## [Supplied records]
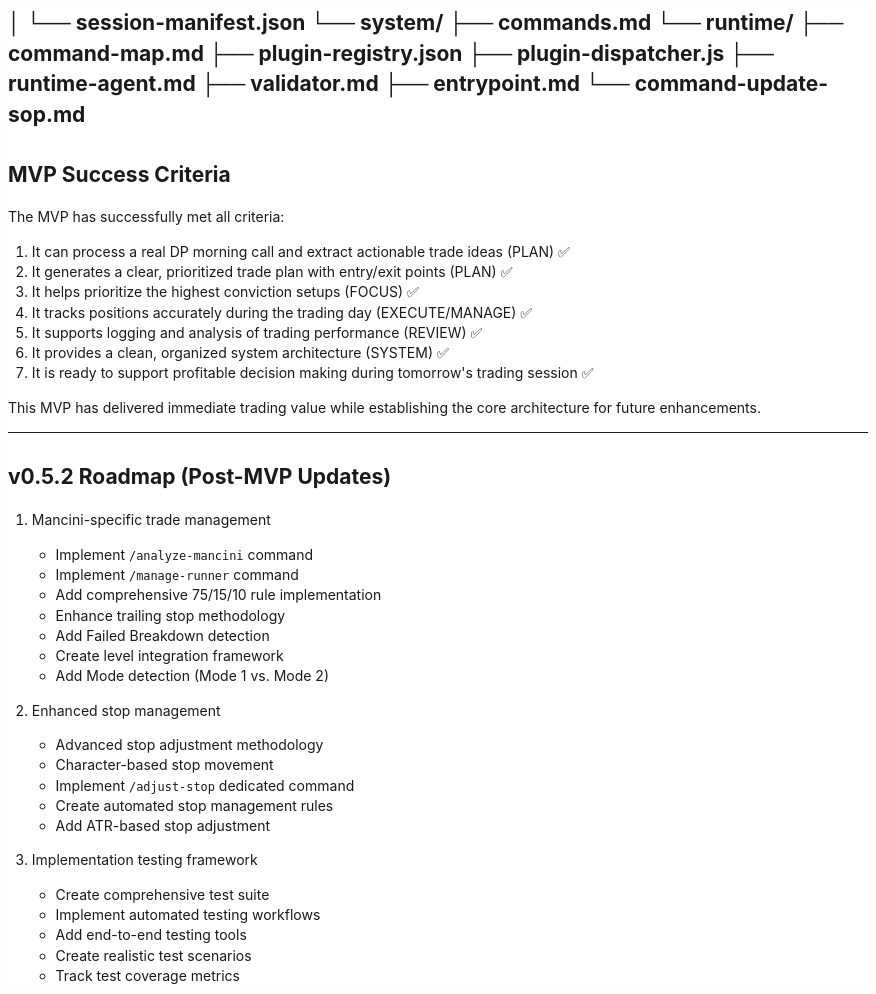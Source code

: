 │   └── session-manifest.json
└── system/
    ├── commands.md
    └── runtime/
        ├── command-map.md
        ├── plugin-registry.json
        ├── plugin-dispatcher.js
        ├── runtime-agent.md
        ├── validator.md
        ├── entrypoint.md
        └── command-update-sop.md
---

## MVP Success Criteria

The MVP has successfully met all criteria:

1. It can process a real DP morning call and extract actionable trade ideas (PLAN) ✅
2. It generates a clear, prioritized trade plan with entry/exit points (PLAN) ✅
3. It helps prioritize the highest conviction setups (FOCUS) ✅
4. It tracks positions accurately during the trading day (EXECUTE/MANAGE) ✅
5. It supports logging and analysis of trading performance (REVIEW) ✅
6. It provides a clean, organized system architecture (SYSTEM) ✅
7. It is ready to support profitable decision making during tomorrow's trading session ✅

This MVP has delivered immediate trading value while establishing the core architecture for future enhancements.

---

## v0.5.2 Roadmap (Post-MVP Updates)

1. Mancini-specific trade management
   - Implement `/analyze-mancini` command
   - Implement `/manage-runner` command
   - Add comprehensive 75/15/10 rule implementation
   - Enhance trailing stop methodology
   - Add Failed Breakdown detection
   - Create level integration framework
   - Add Mode detection (Mode 1 vs. Mode 2)

2. Enhanced stop management
   - Advanced stop adjustment methodology
   - Character-based stop movement
   - Implement `/adjust-stop` dedicated command
   - Create automated stop management rules
   - Add ATR-based stop adjustment

3. Implementation testing framework
   - Create comprehensive test suite
   - Implement automated testing workflows
   - Add end-to-end testing tools
   - Create realistic test scenarios
   - Track test coverage metrics
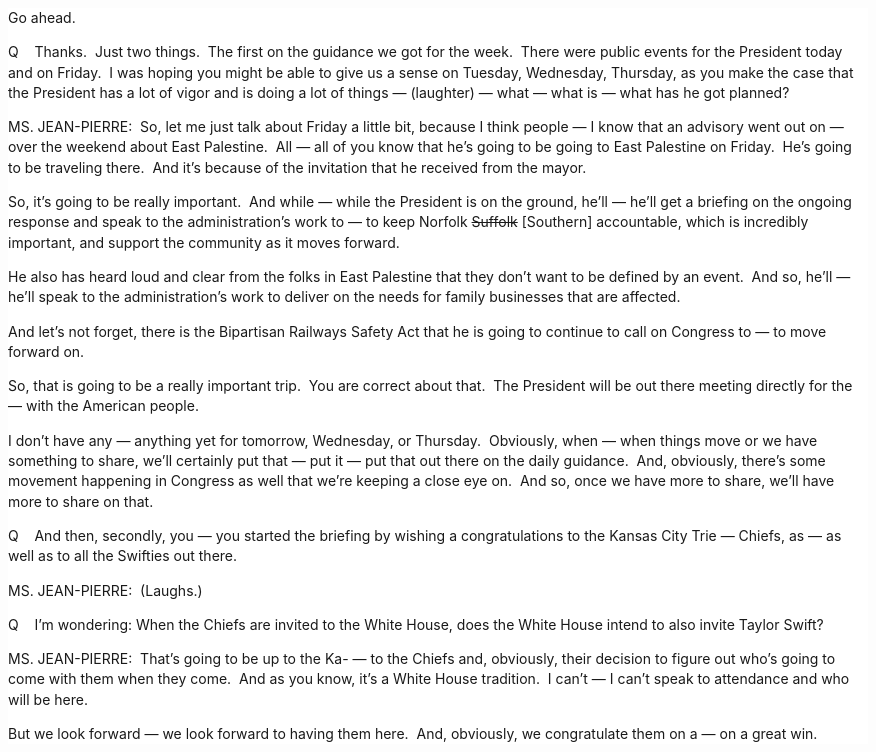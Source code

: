 Go ahead.  
  
Q    Thanks.  Just two things.  The first on the guidance we got for the
week.  There were public events for the President today and on Friday. 
I was hoping you might be able to give us a sense on Tuesday, Wednesday,
Thursday, as you make the case that the President has a lot of vigor and
is doing a lot of things — (laughter) — what — what is — what has he got
planned?  
  
MS. JEAN-PIERRE:  So, let me just talk about Friday a little bit,
because I think people — I know that an advisory went out on — over the
weekend about East Palestine.  All — all of you know that he’s going to
be going to East Palestine on Friday.  He’s going to be traveling
there.  And it’s because of the invitation that he received from the
mayor.   
  
So, it’s going to be really important.  And while — while the President
is on the ground, he’ll — he’ll get a briefing on the ongoing response
and speak to the administration’s work to — to keep Norfolk
<s>Suffolk</s> \[Southern\] accountable, which is incredibly important,
and support the community as it moves forward.   
  
He also has heard loud and clear from the folks in East Palestine that
they don’t want to be defined by an event.  And so, he’ll — he’ll speak
to the administration’s work to deliver on the needs for family
businesses that are affected.  
  
And let’s not forget, there is the Bipartisan Railways Safety Act that
he is going to continue to call on Congress to — to move forward on.  
  
So, that is going to be a really important trip.  You are correct about
that.  The President will be out there meeting directly for the — with
the American people.   
  
I don’t have any — anything yet for tomorrow, Wednesday, or Thursday. 
Obviously, when — when things move or we have something to share, we’ll
certainly put that — put it — put that out there on the daily guidance. 
And, obviously, there’s some movement happening in Congress as well that
we’re keeping a close eye on.  And so, once we have more to share, we’ll
have more to share on that.  
  
Q    And then, secondly, you — you started the briefing by wishing a
congratulations to the Kansas City Trie — Chiefs, as — as well as to all
the Swifties out there.  
  
MS. JEAN-PIERRE:  (Laughs.)  
  
Q    I’m wondering: When the Chiefs are invited to the White House, does
the White House intend to also invite Taylor Swift?  
  
MS. JEAN-PIERRE:  That’s going to be up to the Ka- — to the Chiefs and,
obviously, their decision to figure out who’s going to come with them
when they come.  And as you know, it’s a White House tradition.  I can’t
— I can’t speak to attendance and who will be here.   
  
But we look forward — we look forward to having them here.  And,
obviously, we congratulate them on a — on a great win.  
  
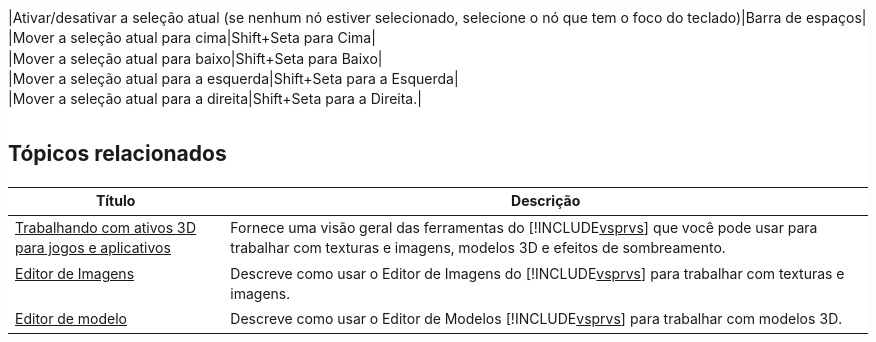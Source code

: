 |Ativar/desativar a seleção atual (se nenhum nó estiver selecionado, selecione o nó que tem o foco do teclado)|Barra de espaços|  
|Mover a seleção atual para cima|Shift+Seta para Cima|  
|Mover a seleção atual para baixo|Shift+Seta para Baixo|  
|Mover a seleção atual para a esquerda|Shift+Seta para a Esquerda|  
|Mover a seleção atual para a direita|Shift+Seta para a Direita.|  
  
## <a name="related-topics"></a>Tópicos relacionados  
  
|Título|Descrição|  
|-----------|-----------------|  
|[Trabalhando com ativos 3D para jogos e aplicativos](../designers/working-with-3-d-assets-for-games-and-apps.md)|Fornece uma visão geral das ferramentas do [!INCLUDE[vsprvs](../code-quality/includes/vsprvs_md.md)] que você pode usar para trabalhar com texturas e imagens, modelos 3D e efeitos de sombreamento.|  
|[Editor de Imagens](../designers/image-editor.md)|Descreve como usar o Editor de Imagens do [!INCLUDE[vsprvs](../code-quality/includes/vsprvs_md.md)] para trabalhar com texturas e imagens.|  
|[Editor de modelo](../designers/model-editor.md)|Descreve como usar o Editor de Modelos [!INCLUDE[vsprvs](../code-quality/includes/vsprvs_md.md)] para trabalhar com modelos 3D.|
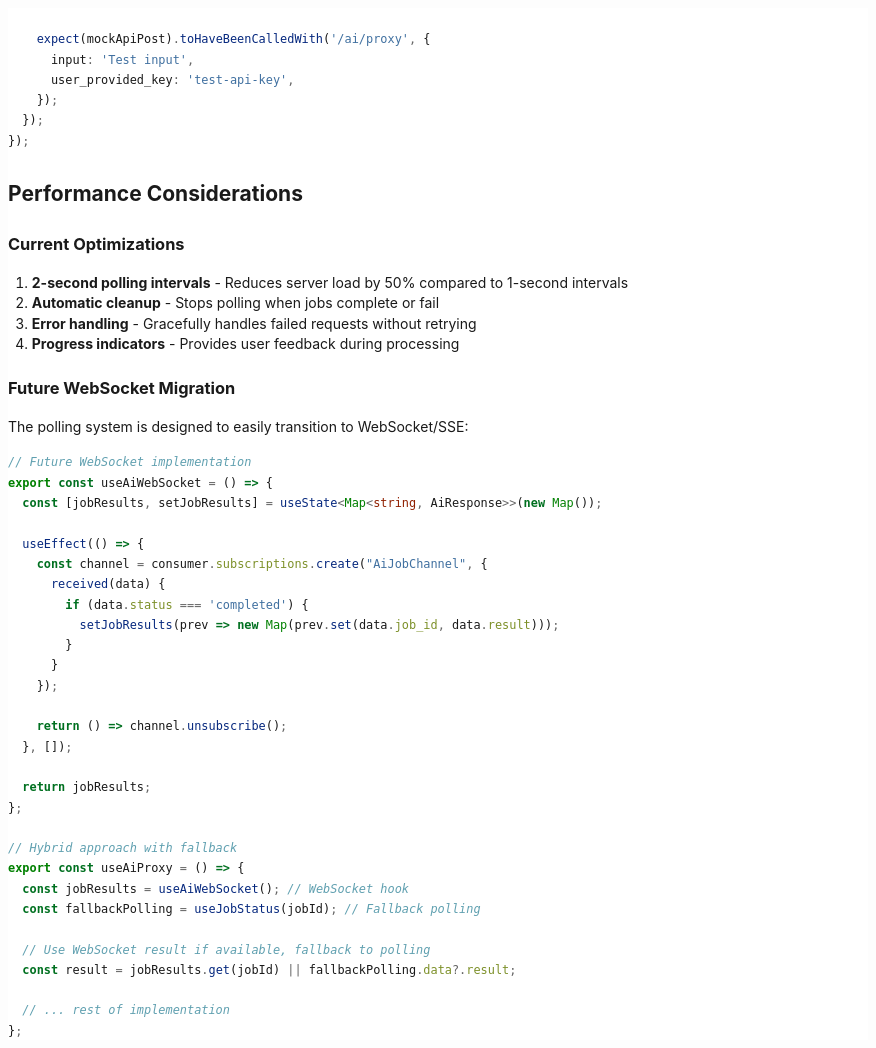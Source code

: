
 ```typescript

    expect(mockApiPost).toHaveBeenCalledWith('/ai/proxy', {
      input: 'Test input',
      user_provided_key: 'test-api-key',
    });
  });
});
```

## Performance Considerations

### Current Optimizations

1. **2-second polling intervals** - Reduces server load by 50% compared to 1-second intervals
2. **Automatic cleanup** - Stops polling when jobs complete or fail
3. **Error handling** - Gracefully handles failed requests without retrying
4. **Progress indicators** - Provides user feedback during processing

### Future WebSocket Migration

The polling system is designed to easily transition to WebSocket/SSE:

```typescript
// Future WebSocket implementation
export const useAiWebSocket = () => {
  const [jobResults, setJobResults] = useState<Map<string, AiResponse>>(new Map());
  
  useEffect(() => {
    const channel = consumer.subscriptions.create("AiJobChannel", {
      received(data) {
        if (data.status === 'completed') {
          setJobResults(prev => new Map(prev.set(data.job_id, data.result)));
        }
      }
    });
    
    return () => channel.unsubscribe();
  }, []);
  
  return jobResults;
};

// Hybrid approach with fallback
export const useAiProxy = () => {
  const jobResults = useAiWebSocket(); // WebSocket hook
  const fallbackPolling = useJobStatus(jobId); // Fallback polling
  
  // Use WebSocket result if available, fallback to polling
  const result = jobResults.get(jobId) || fallbackPolling.data?.result;
  
  // ... rest of implementation
};
```

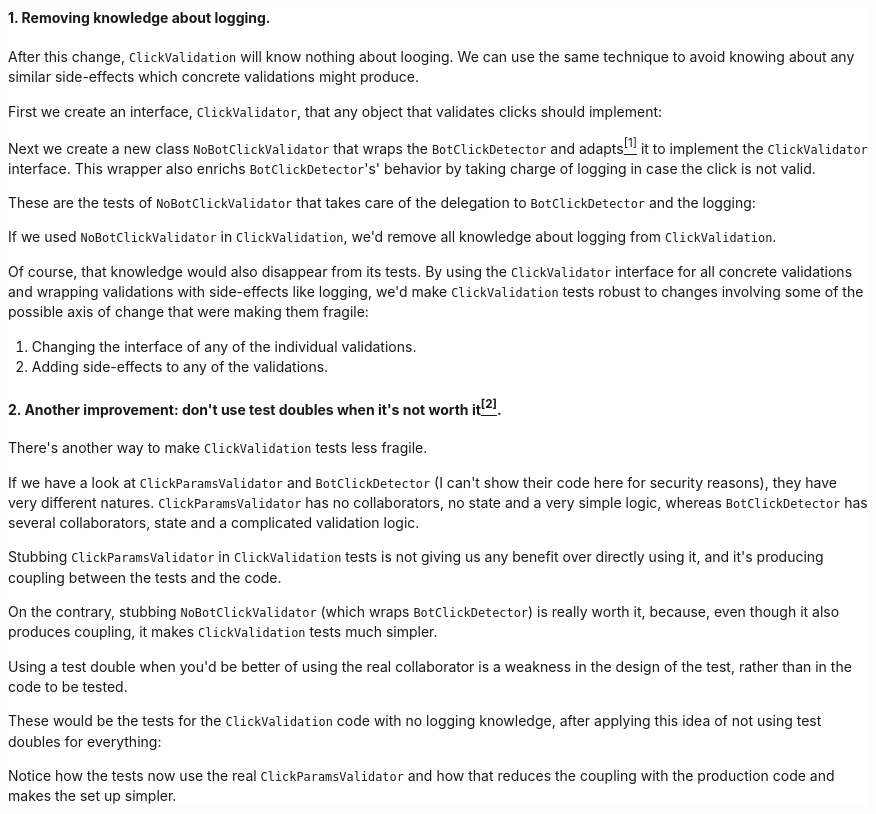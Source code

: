 <h4>1. Removing knowledge about logging.</h4>

After this change, `ClickValidation` will know nothing about looging. We can use the same technique to avoid knowing about any similar side-effects which concrete validations might produce.

First we create an interface, `ClickValidator`, that any object that validates clicks should implement:

<script src="https://gist.github.com/trikitrok/f99484860f82f9dcb04ee2da38ffc39f.js"></script>

Next we create a new class `NoBotClickValidator` that wraps the `BotClickDetector` and adapts<a href="#nota1"><sup>[1]</sup></a> it to implement the `ClickValidator` interface. This wrapper also enrichs `BotClickDetector`'s' behavior by taking charge of logging in case the click is not valid.

<script src="https://gist.github.com/trikitrok/c4a928f6f7420a339240f0f52fe4f8b1.js"></script>

These are the tests of `NoBotClickValidator` that takes care of the delegation to `BotClickDetector` and the logging:

<script src="https://gist.github.com/trikitrok/452ce96590c7655f722dd4d42f49ba4c.js"></script>

If we used `NoBotClickValidator` in `ClickValidation`, we'd remove all knowledge about logging from `ClickValidation`.

<script src="https://gist.github.com/trikitrok/cc9b89b5dd5890cfec3d5104f78663fe.js"></script>

Of course, that knowledge would also disappear from its tests. By using the `ClickValidator` interface for all concrete validations and wrapping validations with side-effects like logging, we'd make `ClickValidation` tests robust to changes involving some of the possible axis of change that were making them fragile:

1. Changing the interface of any of the individual validations.
2. Adding side-effects to any of the validations.

<h4>2. Another improvement: don't use test doubles when it's not worth it<a href="#nota2"><sup>[2]</sup></a>.</h4>

There's another way to make `ClickValidation` tests less fragile.

If we have a look at `ClickParamsValidator` and `BotClickDetector` (I can't show their code here for security reasons), they have very different natures. `ClickParamsValidator` has no collaborators, no state and a very simple logic, whereas `BotClickDetector` has several collaborators, state and a complicated validation logic.

Stubbing `ClickParamsValidator` in `ClickValidation` tests is not giving us any benefit over directly using it, and it's producing coupling between the tests and the code.

On the contrary, stubbing `NoBotClickValidator` (which wraps `BotClickDetector`) is really worth it, because, even though it also produces coupling, it makes `ClickValidation` tests much simpler.

Using a test double when you'd be better of using the real collaborator is a weakness in the design of the test, rather than in the code to be tested.

These would be the tests for the `ClickValidation` code with no logging knowledge, after applying this idea of not using test doubles for everything:

<script src="https://gist.github.com/trikitrok/bc99d68fc4536dd81b24b75df9d7e8eb.js"></script>

Notice how the tests now use the real `ClickParamsValidator` and how that reduces the coupling with the production code and makes the set up simpler.

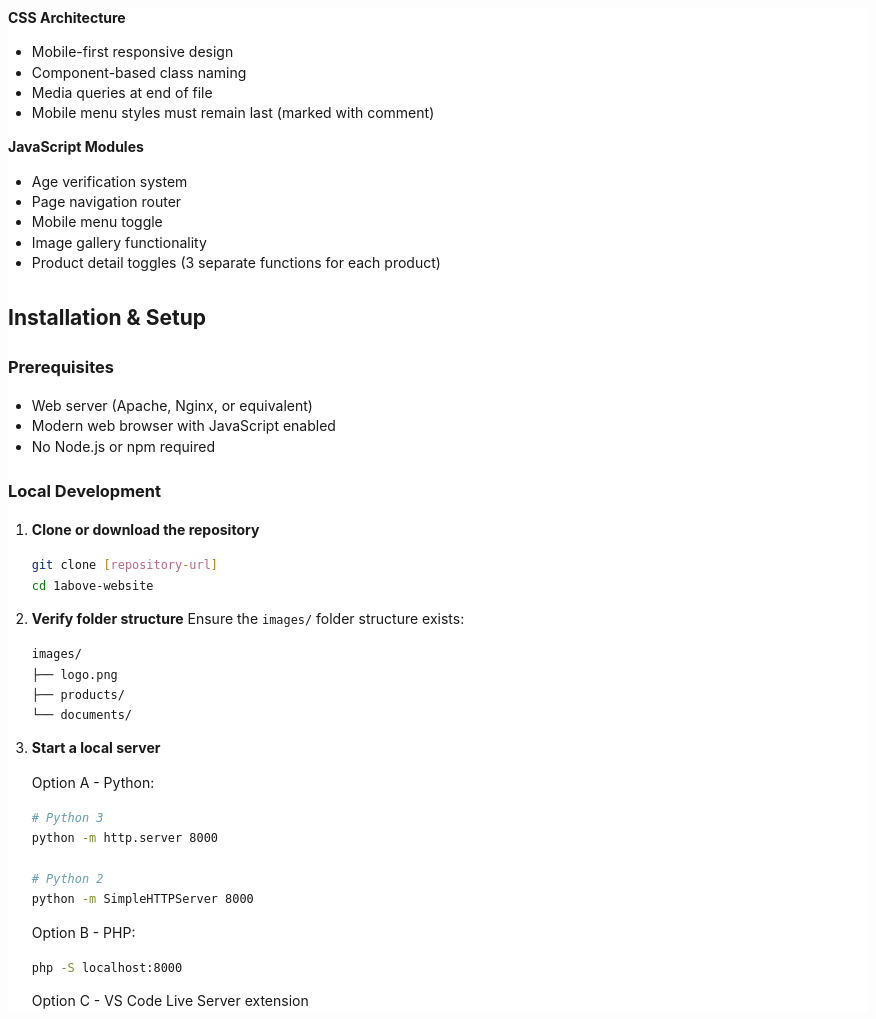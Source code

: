 **CSS Architecture**
- Mobile-first responsive design
- Component-based class naming
- Media queries at end of file
- Mobile menu styles must remain last (marked with comment)

**JavaScript Modules**
- Age verification system
- Page navigation router
- Mobile menu toggle
- Image gallery functionality
- Product detail toggles (3 separate functions for each product)

## Installation & Setup

### Prerequisites
- Web server (Apache, Nginx, or equivalent)
- Modern web browser with JavaScript enabled
- No Node.js or npm required

### Local Development

1. **Clone or download the repository**
   ```bash
   git clone [repository-url]
   cd 1above-website
   ```

2. **Verify folder structure**
   Ensure the `images/` folder structure exists:
   ```bash
   images/
   ├── logo.png
   ├── products/
   └── documents/
   ```

3. **Start a local server**
   
   Option A - Python:
   ```bash
   # Python 3
   python -m http.server 8000
   
   # Python 2
   python -m SimpleHTTPServer 8000
   ```
   
   Option B - PHP:
   ```bash
   php -S localhost:8000
   ```
   
   Option C - VS Code Live Server extension
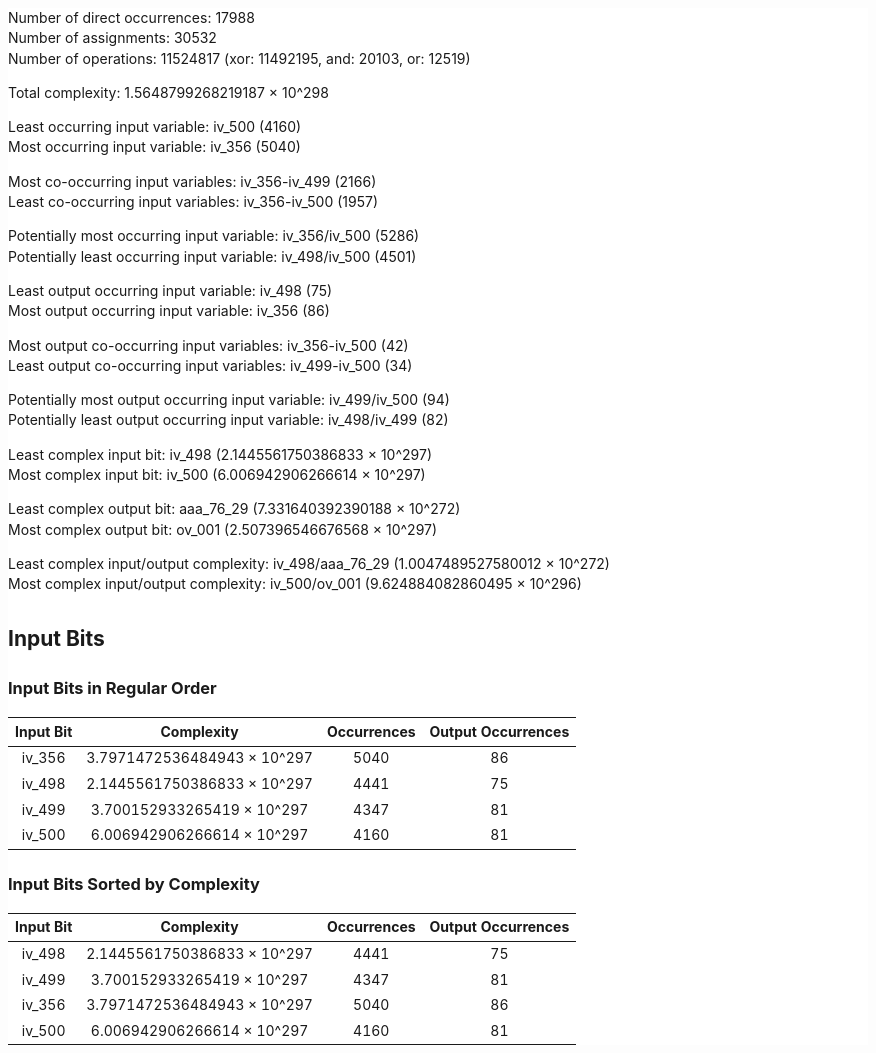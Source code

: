 Number of direct occurrences: 17988  
Number of assignments: 30532  
Number of operations: 11524817
(xor: 11492195,
and: 20103,
or: 12519)

Total complexity: 1.5648799268219187 × 10^298

Least occurring input variable: iv_500 (4160)  
Most occurring input variable: iv_356 (5040)

Most co-occurring input variables: iv_356-iv_499 (2166)  
Least co-occurring input variables: iv_356-iv_500 (1957)

Potentially most occurring input variable: iv_356/iv_500 (5286)  
Potentially least occurring input variable: iv_498/iv_500 (4501)

Least output occurring input variable: iv_498 (75)  
Most output occurring input variable: iv_356 (86)

Most output co-occurring input variables: iv_356-iv_500 (42)  
Least output co-occurring input variables: iv_499-iv_500 (34)

Potentially most output occurring input variable: iv_499/iv_500 (94)  
Potentially least output occurring input variable: iv_498/iv_499 (82)

Least complex input bit: iv_498 (2.1445561750386833 × 10^297)  
Most complex input bit: iv_500 (6.006942906266614 × 10^297)

Least complex output bit: aaa_76_29 (7.331640392390188 × 10^272)  
Most complex output bit: ov_001 (2.507396546676568 × 10^297)

Least complex input/output complexity: iv_498/aaa_76_29 (1.0047489527580012 × 10^272)  
Most complex input/output complexity: iv_500/ov_001 (9.624884082860495 × 10^296)

## Input Bits

### Input Bits in Regular Order

| Input Bit | Complexity | Occurrences | Output Occurrences |
|:---------:|:----------:|:-----------:|:------------------:|
| iv_356 | 3.7971472536484943 × 10^297 | 5040 | 86 |
| iv_498 | 2.1445561750386833 × 10^297 | 4441 | 75 |
| iv_499 | 3.700152933265419 × 10^297 | 4347 | 81 |
| iv_500 | 6.006942906266614 × 10^297 | 4160 | 81 |

### Input Bits Sorted by Complexity

| Input Bit | Complexity | Occurrences | Output Occurrences |
|:---------:|:----------:|:-----------:|:------------------:|
| iv_498 | 2.1445561750386833 × 10^297 | 4441 | 75 |
| iv_499 | 3.700152933265419 × 10^297 | 4347 | 81 |
| iv_356 | 3.7971472536484943 × 10^297 | 5040 | 86 |
| iv_500 | 6.006942906266614 × 10^297 | 4160 | 81 |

## [Directions for this task]
Return only the part above that opens with the line containing "the Swifties out there." and closes with the line containing "efeitos de sombreamento.|", exactly and with both ends, skipping the pictures.

## [Written answer]
the Swifties out there.  
  
MS. JEAN-PIERRE:  (Laughs.)  
  
Q    I’m wondering: When the Chiefs are invited to the White House, does
the White House intend to also invite Taylor Swift?  
  
MS. JEAN-PIERRE:  That’s going to be up to the Ka- — to the Chiefs and,
obviously, their decision to figure out who’s going to come with them
when they come.  And as you know, it’s a White House tradition.  I can’t
— I can’t speak to attendance and who will be here.   
  
But we look forward — we look forward to having them here.  And,
obviously, we congratulate them on a — on a great win.  
  
Source code

: |Ativar/desativar a seleção atual (se nenhum nó estiver selecionado, selecione o nó que tem o foco do teclado)|Barra de espaços|  
|Mover a seleção atual para cima|Shift+Seta para Cima|  
|Mover a seleção atual para baixo|Shift+Seta para Baixo|  
|Mover a seleção atual para a esquerda|Shift+Seta para a Esquerda|  
|Mover a seleção atual para a direita|Shift+Seta para a Direita.|  
  
## <a name="related-topics"></a>Tópicos relacionados  
  
|Título|Descrição|  
|-----------|-----------------|  
|[Trabalhando com ativos 3D para jogos e aplicativos](../designers/working-with-3-d-assets-for-games-and-apps.md)|Fornece uma visão geral das ferramentas do [!INCLUDE[vsprvs](../code-quality/includes/vsprvs_md.md)] que você pode usar para trabalhar com texturas e imagens, modelos 3D e efeitos de sombreamento.|  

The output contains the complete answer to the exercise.